Loading the player reg...
After playing an audio clip of the trailer for An Inconvenient Truth, a documentary film about former Vice President Al Gore's campaign to raise awareness of global warming, syndicated radio host Janet Parshall attacked the movie, stating, "[T]here's more fiction than fact in this film." Parshall then introduced Sterling Burnett, a senior fellow at the National Center for Policy Analysis (NCPA), who said: "[O]n many issues, I consider Mr. Gore to be an elitist, I consider him to be a liar, and I consider him to be a hypocrite. But on global warming, I don't consider him to be a hypocrite. I consider him to be a true believer." Burnett, who later admitted that he had not seen the film, accused Gore of "demean[ing] the millions of people killed in various wars, pestilences, plagues ... in horrific human and natural catastrophes, disasters throughout history."
From the May 25 edition of Janet Parshall's America:
PARSHALL: I think I saw this movie. I think it was called Chicken Little. Right? Oh no, no, no, no -- this is a different film. I think it's called An Inconvenient Truth. It was a hit at the Sundance Film Festival, and if you know anything about that film festival, I'm not surprised it was a hit. Now, I can't figure out, is Al Gore trying to be a movie star, the next American idol, or is he still running for the office of president of the United States? One thing's for certain though: Based on this movie, he's not a scientist. How do I know? Because there's more fiction than fact in this film.

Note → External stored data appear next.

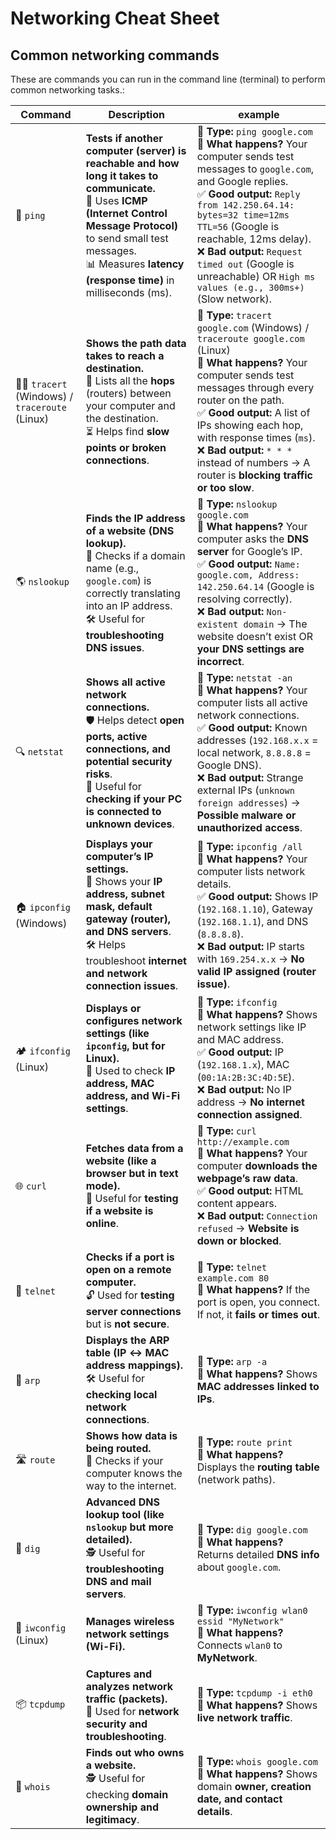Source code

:# Networking Cheat Sheet
## Common networking commands 
These are commands you can run in the command line (terminal) to perform common networking tasks.:

| Command |  Description | example |
|----------|-------------|---------|
| 🏓 `ping` | **Tests if another computer (server) is reachable and how long it takes to communicate.** <br> 🔹 Uses **ICMP (Internet Control Message Protocol)** to send small test messages. <br> 📊 Measures **latency (response time)** in milliseconds (ms). | 🔹 **Type:** `ping google.com` <br> 🔹 **What happens?** Your computer sends test messages to `google.com`, and Google replies. <br> ✅ **Good output:** `Reply from 142.250.64.14: bytes=32 time=12ms TTL=56` (Google is reachable, 12ms delay). <br> ❌ **Bad output:** `Request timed out` (Google is unreachable) OR `High ms values (e.g., 300ms+)` (Slow network). |
| 🏃‍♂️ `tracert` (Windows) / `traceroute` (Linux) | **Shows the path data takes to reach a destination.** <br> 📍 Lists all the **hops** (routers) between your computer and the destination. <br> ⏳ Helps find **slow points or broken connections**. | 🔹 **Type:** `tracert google.com` (Windows) / `traceroute google.com` (Linux) <br> 🔹 **What happens?** Your computer sends test messages through every router on the path. <br> ✅ **Good output:** A list of IPs showing each hop, with response times (`ms`). <br> ❌ **Bad output:** `* * *` instead of numbers → A router is **blocking traffic or too slow**. |
| 🌎 `nslookup` | **Finds the IP address of a website (DNS lookup).** <br> 🔎 Checks if a domain name (e.g., `google.com`) is correctly translating into an IP address. <br> 🛠 Useful for **troubleshooting DNS issues**. | 🔹 **Type:** `nslookup google.com` <br> 🔹 **What happens?** Your computer asks the **DNS server** for Google’s IP. <br> ✅ **Good output:** `Name: google.com, Address: 142.250.64.14` (Google is resolving correctly). <br> ❌ **Bad output:** `Non-existent domain` → The website doesn’t exist OR **your DNS settings are incorrect**. |
| 🔍 `netstat` | **Shows all active network connections.** <br> 🛡 Helps detect **open ports, active connections, and potential security risks**. <br> 📡 Useful for **checking if your PC is connected to unknown devices**. | 🔹 **Type:** `netstat -an` <br> 🔹 **What happens?** Your computer lists all active network connections. <br> ✅ **Good output:** Known addresses (`192.168.x.x` = local network, `8.8.8.8` = Google DNS). <br> ❌ **Bad output:** Strange external IPs (`unknown foreign addresses`) → **Possible malware or unauthorized access**. |
| 🏠 `ipconfig` (Windows) | **Displays your computer’s IP settings.** <br> 🏡 Shows your **IP address, subnet mask, default gateway (router), and DNS servers**. <br> 🛠 Helps troubleshoot **internet and network connection issues**. | 🔹 **Type:** `ipconfig /all` <br> 🔹 **What happens?** Your computer lists network details. <br> ✅ **Good output:** Shows IP (`192.168.1.10`), Gateway (`192.168.1.1`), and DNS (`8.8.8.8`). <br> ❌ **Bad output:** IP starts with `169.254.x.x` → **No valid IP assigned (router issue)**. |
| 🏕️ `ifconfig` (Linux) | **Displays or configures network settings (like `ipconfig`, but for Linux).** <br> 📡 Used to check **IP address, MAC address, and Wi-Fi settings**. | 🔹 **Type:** `ifconfig` <br> 🔹 **What happens?** Shows network settings like IP and MAC address. <br> ✅ **Good output:** IP (`192.168.1.x`), MAC (`00:1A:2B:3C:4D:5E`). <br> ❌ **Bad output:** No IP address → **No internet connection assigned**. |
| 🌐 `curl` | **Fetches data from a website (like a browser but in text mode).** <br> 📜 Useful for **testing if a website is online**. | 🔹 **Type:** `curl http://example.com` <br> 🔹 **What happens?** Your computer **downloads the webpage’s raw data**. <br> ✅ **Good output:** HTML content appears. <br> ❌ **Bad output:** `Connection refused` → **Website is down or blocked**. |
| 📡 `telnet` | **Checks if a port is open on a remote computer.** <br> 🔓 Used for **testing server connections** but is **not secure**. | 🔹 **Type:** `telnet example.com 80` <br> 🔹 **What happens?** If the port is open, you connect. If not, it **fails or times out**. |
| 📜 `arp` | **Displays the ARP table (IP ↔ MAC address mappings).** <br> 🛠 Useful for **checking local network connections**. | 🔹 **Type:** `arp -a` <br> 🔹 **What happens?** Shows **MAC addresses linked to IPs**. |
| 🛣️ `route` | **Shows how data is being routed.** <br> 📌 Checks if your computer knows the way to the internet. | 🔹 **Type:** `route print` <br> 🔹 **What happens?** Displays the **routing table** (network paths). |
| 🔎 `dig` | **Advanced DNS lookup tool (like `nslookup` but more detailed).** <br> 🕵️ Useful for **troubleshooting DNS and mail servers**. | 🔹 **Type:** `dig google.com` <br> 🔹 **What happens?** Returns detailed **DNS info** about `google.com`. |
| 📶 `iwconfig` (Linux) | **Manages wireless network settings (Wi-Fi).** | 🔹 **Type:** `iwconfig wlan0 essid "MyNetwork"` <br> 🔹 **What happens?** Connects `wlan0` to **MyNetwork**. |
| 📦 `tcpdump` | **Captures and analyzes network traffic (packets).** <br> 📡 Used for **network security and troubleshooting**. | 🔹 **Type:** `tcpdump -i eth0` <br> 🔹 **What happens?** Shows **live network traffic**. |
| 🤠 `whois` | **Finds out who owns a website.** <br> 🕵️ Useful for checking **domain ownership and legitimacy**. | 🔹 **Type:** `whois google.com` <br> 🔹 **What happens?** Shows domain **owner, creation date, and contact details**. |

And to back up my position, we have Doctor Sterling Burnett with us, who's a senior fellow at the National Center for Policy Analysis. And Sterling, I've seen you take him to task all over the place on this, because you and your organization have been speaking out, saying "Hey, wait a minute. I know they don't want to be bothered by the facts, but we are not on a ticking time-bomb, which is what Al Gore would like us to think." First of all, back up for a little bit. He wrote Earth in the Balance [Plume, 1993]. Obviously, he's concerned about the environment.

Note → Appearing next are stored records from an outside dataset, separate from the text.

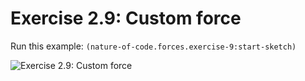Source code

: # Exercise 2.9: Custom force

Run this example: `(nature-of-code.forces.exercise-9:start-sketch)`

![Exercise 2.9: Custom force](https://raw.githubusercontent.com/mark-gerarts/nature-of-code/master/screenshots/Exercise%202.9%3A%20Custom%20force.gif)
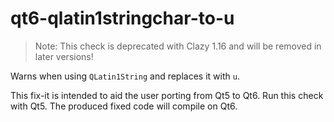 # qt6-qlatin1stringchar-to-u

> Note: This check is deprecated with Clazy 1.16 and will be removed in later versions!

Warns when using `QLatin1String` and replaces it with `u`.

This fix-it is intended to aid the user porting from Qt5 to Qt6.
Run this check with Qt5. The produced fixed code will compile on Qt6.
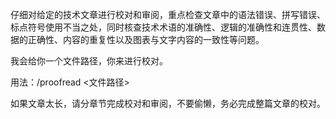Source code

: 仔细对给定的技术文章进行校对和审阅，重点检查文章中的语法错误、拼写错误、标点符号使用不当之处，同时核查技术术语的准确性、逻辑的准确性和连贯性、数据的正确性、内容的重复性以及图表与文字内容的一致性等问题。

我会给你一个文件路径，你来进行校对。

用法：/proofread <文件路径>

如果文章太长，请分章节完成校对和审阅，不要偷懒，务必完成整篇文章的校对。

PARSHALL: But why is this such a hot-button issue for him? He says it's the biggest problem.
BURNETT: I guess I can't explain his motives or, you know, why Mr. Gore's taking this too hard. One thing I will say is, on many issues, I consider Mr. Gore to be an elitist, I consider him to be a liar, and I consider him to be a hypocrite. But on global warming, I don't consider him to be a hypocrite. I believe him to be a true believer. So, for whatever reason, he does think global warming is the greatest threat ever posed to civilization. And I think that demeans the millions of people killed in various wars, pestilences, plagues, you know, in horrific human and natural catastrophes and disasters throughout history. But that's his belief, and, you know, I don't question his belief. I think he's that honest in that. I just think that he's misguided, and I think that based on the evidence I've seen, it's not Apocalypse Now, it's "Apocalypse Not."

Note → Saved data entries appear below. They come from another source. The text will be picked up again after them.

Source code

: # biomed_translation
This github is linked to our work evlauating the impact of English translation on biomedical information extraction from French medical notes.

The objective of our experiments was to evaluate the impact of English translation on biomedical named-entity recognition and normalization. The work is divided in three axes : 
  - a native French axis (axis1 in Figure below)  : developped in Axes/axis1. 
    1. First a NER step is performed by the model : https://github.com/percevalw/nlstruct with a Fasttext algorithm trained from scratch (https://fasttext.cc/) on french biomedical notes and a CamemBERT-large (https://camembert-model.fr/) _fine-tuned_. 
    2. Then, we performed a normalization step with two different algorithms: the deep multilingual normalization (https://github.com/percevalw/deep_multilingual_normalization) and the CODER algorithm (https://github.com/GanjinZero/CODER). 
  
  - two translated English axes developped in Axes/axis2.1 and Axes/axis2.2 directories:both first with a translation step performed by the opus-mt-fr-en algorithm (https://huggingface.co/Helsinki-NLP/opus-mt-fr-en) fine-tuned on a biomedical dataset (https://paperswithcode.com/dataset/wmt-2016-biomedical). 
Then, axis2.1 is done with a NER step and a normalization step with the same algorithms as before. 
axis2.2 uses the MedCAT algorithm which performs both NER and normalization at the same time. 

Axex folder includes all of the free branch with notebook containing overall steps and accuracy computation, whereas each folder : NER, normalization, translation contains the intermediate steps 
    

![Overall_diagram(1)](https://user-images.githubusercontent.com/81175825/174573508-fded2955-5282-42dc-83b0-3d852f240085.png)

PARSHALL: Very good. Very sharp, Sterling.
PARSHALL: All right, so let's go to some of the issues that Al Gore wanted to address in his film. And he did, he talked about creating these holes these in the ozone. The theory is that the cloud layer is removed, you get this hole, you get more solar activity -- that's what's causing the global warming, because the layer of protection has been eroded away, because man is not a producer, he's a polluter. Right?
BURNETT: Well, you know, I don't exactly understand. I haven't had the opportunity to see the film. I don't, to be honest, it's not released in Dallas. I think it's only in L.A. and New York right now.
Media Matters for America previously documented Burnett's comparison of Gore to Nazi propaganda minister Joseph Goebbels during the May 23 edition of Fox News' DaySide. Discussing An Inconvenient Truth on that show, Burnett declared, "You don't go see Joseph Goebbels' films to see the truth about Nazi Germany. You don't want to go see Al Gore's film to see the truth about global warming."
As noted by the weblog Think Progress, ExxonMobil Corp. has bankrolled the NCPA with more than $390,000 since 1998. Burnett recently penned an editorial defending former Exxon CEO Lee Raymond's retirement compensation (which totaled $190,000 a day in 2005) that did not mention NCPA's financial ties to the company.